Throughout the past few months, I have actually heard people say the following: the Republican party brings Godly virtues to America by restricting immoral practices that the Democratic party supports (abortion and homosexuality are the two main ones). They say if you don’t vote to keep these things illegal then you’re not standing up for your Christian beliefs. Most disturbingly, they say that God will only bless America if we have a Republican president, because heaven forbid we have a president who doesn’t try to get Roe v. Wade overturned.

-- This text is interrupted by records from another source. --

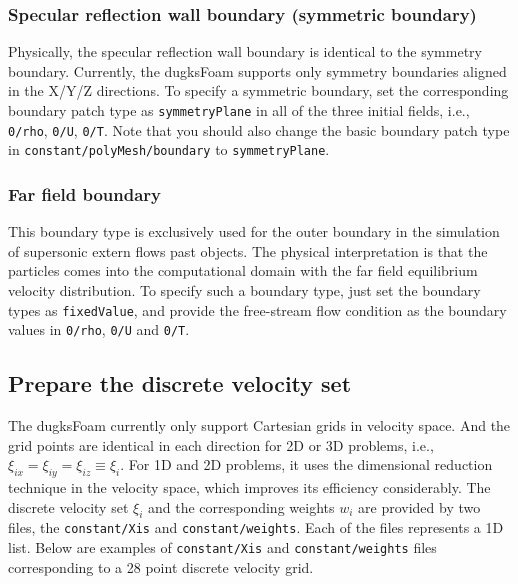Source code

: \subsubsection{Specular reflection wall boundary (symmetric boundary)}
Physically, the specular reflection wall boundary is identical to the symmetry boundary.
Currently, the dugksFoam supports only symmetry boundaries aligned in the X/Y/Z directions.
To specify a symmetric boundary, set the corresponding boundary patch type as \verb|symmetryPlane| in all of the three initial fields, i.e., \verb|0/rho|, \verb|0/U|, \verb|0/T|.
Note that you should also change the basic boundary patch type in \verb|constant/polyMesh/boundary| to \verb|symmetryPlane|.

\subsubsection{Far field boundary}
This boundary type is exclusively used for the outer boundary in the simulation of supersonic extern flows past objects.
The physical interpretation is that the particles comes into the computational domain with the far field equilibrium velocity distribution.
To specify such a boundary type, just set the boundary types as \verb|fixedValue|, and provide the free-stream flow condition as the boundary values in
\verb|0/rho|, \verb|0/U| and \verb|0/T|.

\subsection{Prepare the discrete velocity set}
\label{sec_dv}
The dugksFoam currently only support Cartesian grids in velocity space.
And the grid points are identical in each direction for 2D or 3D problems, i.e., $\xi_{ix} = \xi_{iy} = \xi_{iz} \equiv \xi_i$.
For 1D and 2D problems, it uses the dimensional reduction technique in the velocity space, which improves its efficiency considerably.
The discrete velocity set $\xi_i$ and the corresponding weights $w_i$ are provided by two files,
the \verb|constant/Xis| and \verb|constant/weights|. Each of the files represents a 1D list.
Below are examples of \verb|constant/Xis| and \verb|constant/weights| files corresponding to a 28 point discrete velocity grid.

I just don’t understand how those people can say such things and think they’re following Christ. America isn’t God’s appointed nation. America is an earthly nation that happens to have a large so-called Christian population. We, my brothers and sisters, are brought together as the Body of Christ (I apologize to those who didn’t grow up in church for using “church terms,” please bear with me), and the Body of Christ has no nation. I will live my life in as Godly a way as I can, and I will continue to rely on the Lord for that. I don’t need a “Christian” government to do that. Why do we assume we need to hold non-Christians to the standards we hold for ourselves?
After examining the Bible and what it says about these issues—(which is not as clearcut, easy to understand as Christians tend to automatically think, mostly because they’d rather sit in a pew and have them told what they believe rather than look it up for themselves and see what it really says)—after examining the Bible, you may still think abortion is wrong, you may still think homosexuality is wrong….but in God’s name don’t you dare try to turn that into justification for blanket laws that take away a person’s rights as a human being and a citizen of America. Because, guess what, not everyone in America is a Christian, and even among Christians those issues are blurry. And those laws aren’t going to make any converts.
There were so many other issues that needed to be considered in this election, and I got thoroughly sick of pastors telling their congregations to vote McCain just because of Obama’s stance on abortion.
I realize I’m probably making myself very unpopular among my Christian friends right now, and I apologize for that. But I cannot and will not (and did not) vote for a foreign policy, economic plan, and environmental stance that I severely disagree with on the sole basis of a single ethics issue that really shouldn’t be part of the president’s job, anyway.
I’m not saying no one is justified in voting Republican. If you truly believe in the overall policies of the candidate, you should vote for him or her. It’s the staying blind to the rest of the political aspects and focusing on a single issue that bothers me. It’s also the assumption that a certain candidate is God-endorsed and anyone who votes for the other side must not be a real Christian.
I read an article that attempted to rebut Dianne Feinstein’s argument that California’s Prop 8 is discrimination, and it actually further solidified my support for legalizing gay marriage because of the ridiculous faux-logic it used. But I have already written more than I intended, so maybe I’ll just send it (and my thoughts about it) to anyone who asks. For those who aren’t in the know: Proposition 8 was supposed to eliminate the right of same-sex couples to marry in California.
I wrote the majority of this at the beginning of the week, because I knew it would take me a significant amount of time. That made it even more interesting to finish up after the results of the election. And so I get to sit at my computer and breathe a sigh of relief as I type this. I really hope America has taken a step for the better, and I also really think we have.
You may have noticed I didn’t go into any detail on my political views. That’s because I don’t like talking about them, I prefer sitting back and listening to what everyone else has to say. But this “Screw the socialist, I’m a gun-totin’, Bible-thumpin’ American for McCain/Palin!” attitude that’s been so prevalent in my neck of the woods has been so irritating, I had to get my frustration out somehow. Seriously, how can you go around saying brash things like that, and then wonder why people cringe at the term “Christian”? Yes, Christ is always going to be controversial, because His ways are not our ways, but that doesn’t give you the license to make His name the basis for your prejudices. His message was one of love, and caring for the less fortunate. What about “I’ll keep my freedom, my guns, and my money—you can keep the change” says, “Jesus loves you”?
Okay, rant over. Well, in blog form, anyway.